Task objective: Pictures should not appear in the copy; the records themselves must be written out exactly.
___ Task input
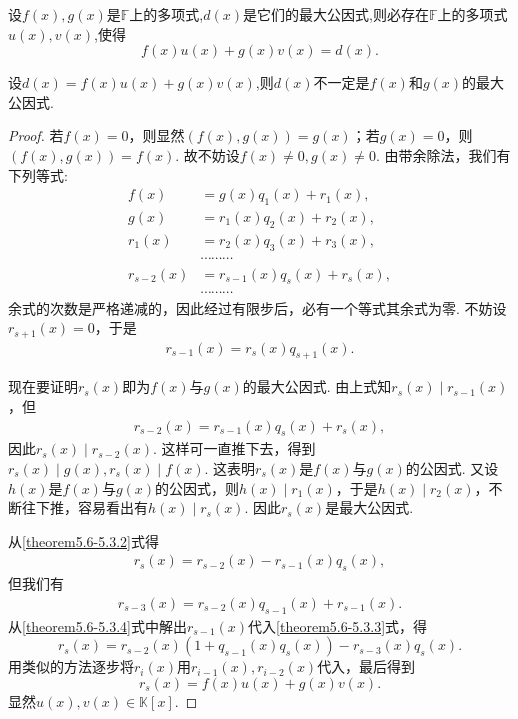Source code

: \documentclass[../../main.tex]{subfiles}%
\begin{document}
\begin{theorem}[最大公因式的必要条件]\label{theorem:最大公因式的必要条件}
设\(f(x),g(x)\)是\(\mathbb{F}\)上的多项式,\(d(x)\)是它们的最大公因式,则必存在\(\mathbb{F}\)上的多项式\(u(x),v(x)\),使得\[f(x)u(x)+g(x)v(x)=d(x).\]
\end{theorem}
\begin{remark}
设\(d(x)=f(x)u(x)+g(x)v(x)\),则\(d(x)\)不一定是\(f(x)\)和\(g(x)\)的最大公因式.
\end{remark}
\begin{proof}
若\(f(x)=0\)，则显然\((f(x),g(x)) = g(x)\)；若\(g(x)=0\)，则\((f(x),g(x)) = f(x)\). 故不妨设\(f(x)\neq 0,g(x)\neq 0\). 由带余除法，我们有下列等式:
\begin{align*}
f(x)&=g(x)q_1(x)+r_1(x),\\
g(x)&=r_1(x)q_2(x)+r_2(x),\\
r_1(x)&=r_2(x)q_3(x)+r_3(x),\\
&\cdots\cdots\cdots\\
r_{s - 2}(x)&=r_{s - 1}(x)q_s(x)+r_s(x),\\
&\cdots\cdots\cdots
\end{align*}
余式的次数是严格递减的，因此经过有限步后，必有一个等式其余式为零. 不妨设\(r_{s + 1}(x)=0\)，于是
\begin{align}
r_{s - 1}(x)=r_s(x)q_{s + 1}(x). \label{theorem5.6-5.3.1}
\end{align}

现在要证明\(r_s(x)\)即为\(f(x)\)与\(g(x)\)的最大公因式. 由上式知\(r_s(x)\mid r_{s - 1}(x)\)，但
\begin{align}
r_{s - 2}(x)=r_{s - 1}(x)q_s(x)+r_s(x),\label{theorem5.6-5.3.2}   
\end{align}
因此\(r_s(x)\mid r_{s - 2}(x)\). 这样可一直推下去，得到\(r_s(x)\mid g(x),r_s(x)\mid f(x)\). 这表明\(r_s(x)\)是\(f(x)\)与\(g(x)\)的公因式. 又设\(h(x)\)是\(f(x)\)与\(g(x)\)的公因式，则\(h(x)\mid r_1(x)\)，于是\(h(x)\mid r_2(x)\)，不断往下推，容易看出有\(h(x)\mid r_s(x)\). 因此\(r_s(x)\)是最大公因式.

从\eqref{theorem5.6-5.3.2}式得
\begin{align}
r_s(x)=r_{s - 2}(x)-r_{s - 1}(x)q_s(x),\label{theorem5.6-5.3.3}    
\end{align}
但我们有
\begin{align}
r_{s - 3}(x)=r_{s - 2}(x)q_{s - 1}(x)+r_{s - 1}(x).\label{theorem5.6-5.3.4}  
\end{align}
从\eqref{theorem5.6-5.3.4}式中解出\(r_{s - 1}(x)\)代入\eqref{theorem5.6-5.3.3}式，得
\[
r_s(x)=r_{s - 2}(x)(1 + q_{s - 1}(x)q_s(x))-r_{s - 3}(x)q_s(x).
\]
用类似的方法逐步将\(r_i(x)\)用\(r_{i - 1}(x),r_{i - 2}(x)\)代入，最后得到
\[
r_s(x)=f(x)u(x)+g(x)v(x).
\]
显然\(u(x),v(x)\in\mathbb{K}[x]\).
\end{proof}
\end{document}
______
Answer box:
Source code

: \documentclass[../../main.tex]{subfiles}%
\begin{document}
\begin{theorem}[最大公因式的必要条件]\label{theorem:最大公因式的必要条件}
设\(f(x),g(x)\)是\(\mathbb{F}\)上的多项式,\(d(x)\)是它们的最大公因式,则必存在\(\mathbb{F}\)上的多项式\(u(x),v(x)\),使得\[f(x)u(x)+g(x)v(x)=d(x).\]
\end{theorem}
\begin{remark}
设\(d(x)=f(x)u(x)+g(x)v(x)\),则\(d(x)\)不一定是\(f(x)\)和\(g(x)\)的最大公因式.
\end{remark}
\begin{proof}
若\(f(x)=0\)，则显然\((f(x),g(x)) = g(x)\)；若\(g(x)=0\)，则\((f(x),g(x)) = f(x)\). 故不妨设\(f(x)\neq 0,g(x)\neq 0\). 由带余除法，我们有下列等式:
\begin{align*}
f(x)&=g(x)q_1(x)+r_1(x),\\
g(x)&=r_1(x)q_2(x)+r_2(x),\\
r_1(x)&=r_2(x)q_3(x)+r_3(x),\\
&\cdots\cdots\cdots\\
r_{s - 2}(x)&=r_{s - 1}(x)q_s(x)+r_s(x),\\
&\cdots\cdots\cdots
\end{align*}
余式的次数是严格递减的，因此经过有限步后，必有一个等式其余式为零. 不妨设\(r_{s + 1}(x)=0\)，于是
\begin{align}
r_{s - 1}(x)=r_s(x)q_{s + 1}(x). \label{theorem5.6-5.3.1}
\end{align}

现在要证明\(r_s(x)\)即为\(f(x)\)与\(g(x)\)的最大公因式. 由上式知\(r_s(x)\mid r_{s - 1}(x)\)，但
\begin{align}
r_{s - 2}(x)=r_{s - 1}(x)q_s(x)+r_s(x),\label{theorem5.6-5.3.2}   
\end{align}
因此\(r_s(x)\mid r_{s - 2}(x)\). 这样可一直推下去，得到\(r_s(x)\mid g(x),r_s(x)\mid f(x)\). 这表明\(r_s(x)\)是\(f(x)\)与\(g(x)\)的公因式. 又设\(h(x)\)是\(f(x)\)与\(g(x)\)的公因式，则\(h(x)\mid r_1(x)\)，于是\(h(x)\mid r_2(x)\)，不断往下推，容易看出有\(h(x)\mid r_s(x)\). 因此\(r_s(x)\)是最大公因式.

从\eqref{theorem5.6-5.3.2}式得
\begin{align}
r_s(x)=r_{s - 2}(x)-r_{s - 1}(x)q_s(x),\label{theorem5.6-5.3.3}    
\end{align}
但我们有
\begin{align}
r_{s - 3}(x)=r_{s - 2}(x)q_{s - 1}(x)+r_{s - 1}(x).\label{theorem5.6-5.3.4}  
\end{align}
从\eqref{theorem5.6-5.3.4}式中解出\(r_{s - 1}(x)\)代入\eqref{theorem5.6-5.3.3}式，得
\[
r_s(x)=r_{s - 2}(x)(1 + q_{s - 1}(x)q_s(x))-r_{s - 3}(x)q_s(x).
\]
用类似的方法逐步将\(r_i(x)\)用\(r_{i - 1}(x),r_{i - 2}(x)\)代入，最后得到
\[
r_s(x)=f(x)u(x)+g(x)v(x).
\]
显然\(u(x),v(x)\in\mathbb{K}[x]\).
\end{proof}
\end{document}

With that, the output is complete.